* INPUT DATA *
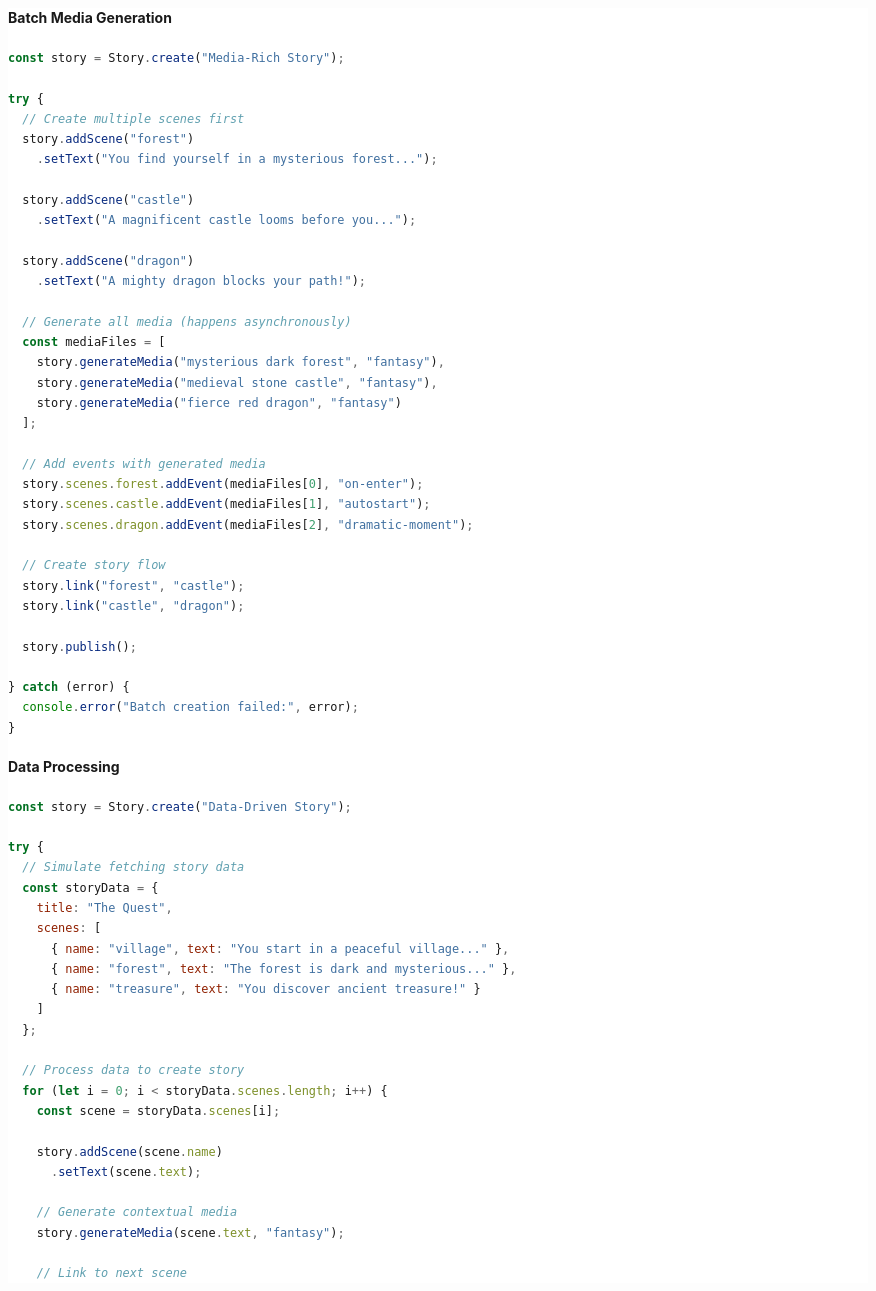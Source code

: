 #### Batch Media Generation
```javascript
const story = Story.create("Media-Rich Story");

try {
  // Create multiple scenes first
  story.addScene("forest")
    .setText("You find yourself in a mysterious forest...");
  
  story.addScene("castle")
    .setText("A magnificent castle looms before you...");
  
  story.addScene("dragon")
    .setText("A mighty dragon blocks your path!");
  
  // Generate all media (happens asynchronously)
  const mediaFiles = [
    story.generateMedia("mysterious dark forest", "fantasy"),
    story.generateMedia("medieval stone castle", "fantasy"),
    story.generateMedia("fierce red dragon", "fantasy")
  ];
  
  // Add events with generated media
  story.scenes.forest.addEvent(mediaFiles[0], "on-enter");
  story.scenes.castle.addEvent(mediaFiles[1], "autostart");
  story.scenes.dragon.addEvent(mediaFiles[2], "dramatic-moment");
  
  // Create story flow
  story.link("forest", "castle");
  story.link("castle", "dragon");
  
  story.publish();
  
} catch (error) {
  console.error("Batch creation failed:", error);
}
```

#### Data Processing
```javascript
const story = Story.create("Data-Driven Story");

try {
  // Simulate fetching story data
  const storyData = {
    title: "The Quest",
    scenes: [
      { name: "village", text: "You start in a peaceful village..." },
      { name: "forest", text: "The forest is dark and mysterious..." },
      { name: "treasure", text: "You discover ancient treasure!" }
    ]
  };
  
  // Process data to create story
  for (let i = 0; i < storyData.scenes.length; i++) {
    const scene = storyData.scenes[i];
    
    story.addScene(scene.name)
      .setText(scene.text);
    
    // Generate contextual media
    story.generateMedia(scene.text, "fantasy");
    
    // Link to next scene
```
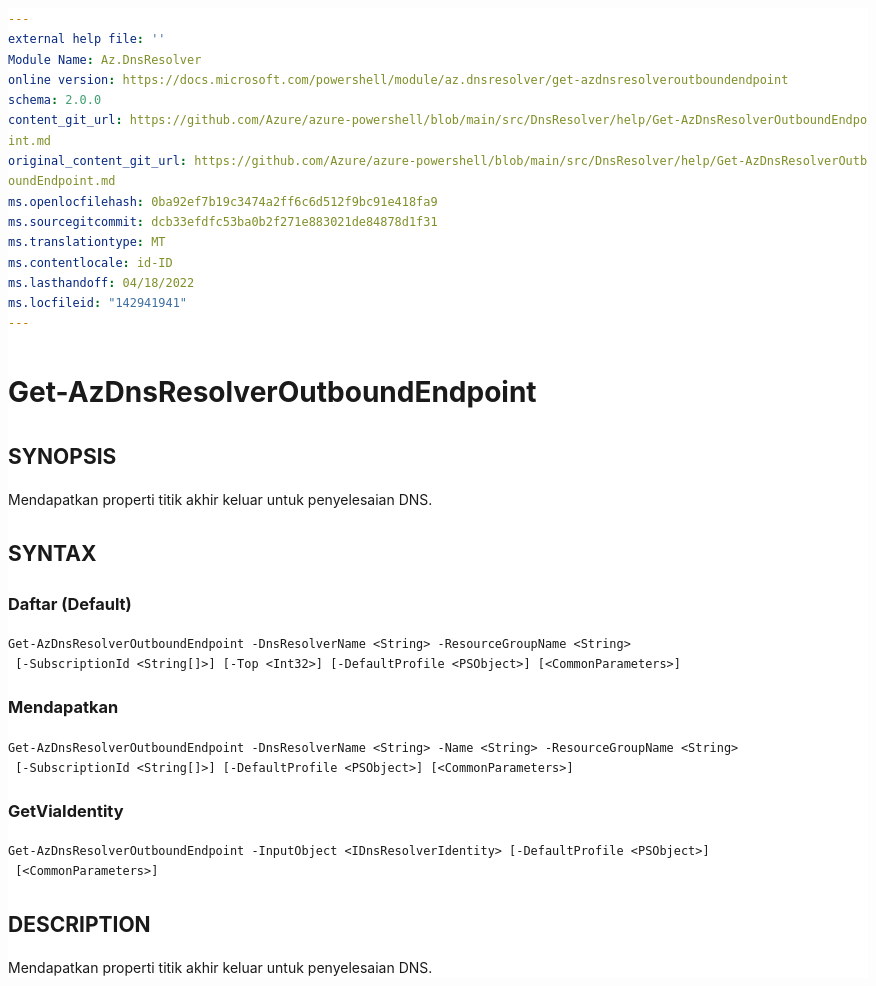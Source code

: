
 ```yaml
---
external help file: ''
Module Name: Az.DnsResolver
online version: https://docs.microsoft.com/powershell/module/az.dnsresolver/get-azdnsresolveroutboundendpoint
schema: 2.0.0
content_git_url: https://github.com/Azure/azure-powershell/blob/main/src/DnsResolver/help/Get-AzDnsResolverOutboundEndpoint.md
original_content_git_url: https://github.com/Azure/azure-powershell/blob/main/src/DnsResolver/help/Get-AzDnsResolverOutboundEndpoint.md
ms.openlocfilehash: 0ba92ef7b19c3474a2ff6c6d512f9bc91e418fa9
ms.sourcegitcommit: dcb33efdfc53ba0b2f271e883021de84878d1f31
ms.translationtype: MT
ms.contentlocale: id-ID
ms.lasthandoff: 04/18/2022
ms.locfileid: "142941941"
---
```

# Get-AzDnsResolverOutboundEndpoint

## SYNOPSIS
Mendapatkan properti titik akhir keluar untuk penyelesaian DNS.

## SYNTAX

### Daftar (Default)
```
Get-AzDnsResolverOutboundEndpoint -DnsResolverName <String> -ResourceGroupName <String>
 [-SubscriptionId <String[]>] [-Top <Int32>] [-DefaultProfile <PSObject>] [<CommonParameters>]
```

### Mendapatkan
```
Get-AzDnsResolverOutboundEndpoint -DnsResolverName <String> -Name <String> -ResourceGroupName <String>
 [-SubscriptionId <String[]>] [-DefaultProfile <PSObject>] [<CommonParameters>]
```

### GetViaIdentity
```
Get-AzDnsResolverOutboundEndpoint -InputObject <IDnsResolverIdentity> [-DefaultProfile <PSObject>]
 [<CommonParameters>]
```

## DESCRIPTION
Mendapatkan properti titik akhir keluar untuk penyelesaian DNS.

---

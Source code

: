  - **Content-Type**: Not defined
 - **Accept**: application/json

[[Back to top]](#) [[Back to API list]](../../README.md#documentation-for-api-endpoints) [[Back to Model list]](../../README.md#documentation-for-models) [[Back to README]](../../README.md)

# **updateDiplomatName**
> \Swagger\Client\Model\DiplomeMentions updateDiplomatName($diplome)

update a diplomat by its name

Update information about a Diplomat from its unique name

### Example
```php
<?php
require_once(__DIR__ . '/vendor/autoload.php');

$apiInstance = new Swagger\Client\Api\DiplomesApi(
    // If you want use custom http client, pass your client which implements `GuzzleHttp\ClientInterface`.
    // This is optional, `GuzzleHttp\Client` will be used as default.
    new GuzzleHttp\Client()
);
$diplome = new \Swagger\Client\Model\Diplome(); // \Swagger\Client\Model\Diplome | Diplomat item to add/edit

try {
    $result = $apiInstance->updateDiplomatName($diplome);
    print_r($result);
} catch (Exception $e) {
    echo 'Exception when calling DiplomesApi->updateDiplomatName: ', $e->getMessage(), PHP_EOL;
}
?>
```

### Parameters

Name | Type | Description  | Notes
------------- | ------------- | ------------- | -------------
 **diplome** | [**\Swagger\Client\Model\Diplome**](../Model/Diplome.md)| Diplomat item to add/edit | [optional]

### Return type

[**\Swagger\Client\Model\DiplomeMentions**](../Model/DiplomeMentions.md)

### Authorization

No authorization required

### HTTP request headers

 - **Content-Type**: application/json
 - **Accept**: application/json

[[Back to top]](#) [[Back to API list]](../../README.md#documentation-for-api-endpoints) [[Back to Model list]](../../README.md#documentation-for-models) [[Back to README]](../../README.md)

* YOUR GOAL *
Wherever the string "ResourceGroupName" appears in the records, copy the whole line.

* TASK OUTPUT *
Get-AzDnsResolverOutboundEndpoint -DnsResolverName <String> -ResourceGroupName <String>
Get-AzDnsResolverOutboundEndpoint -DnsResolverName <String> -Name <String> -ResourceGroupName <String>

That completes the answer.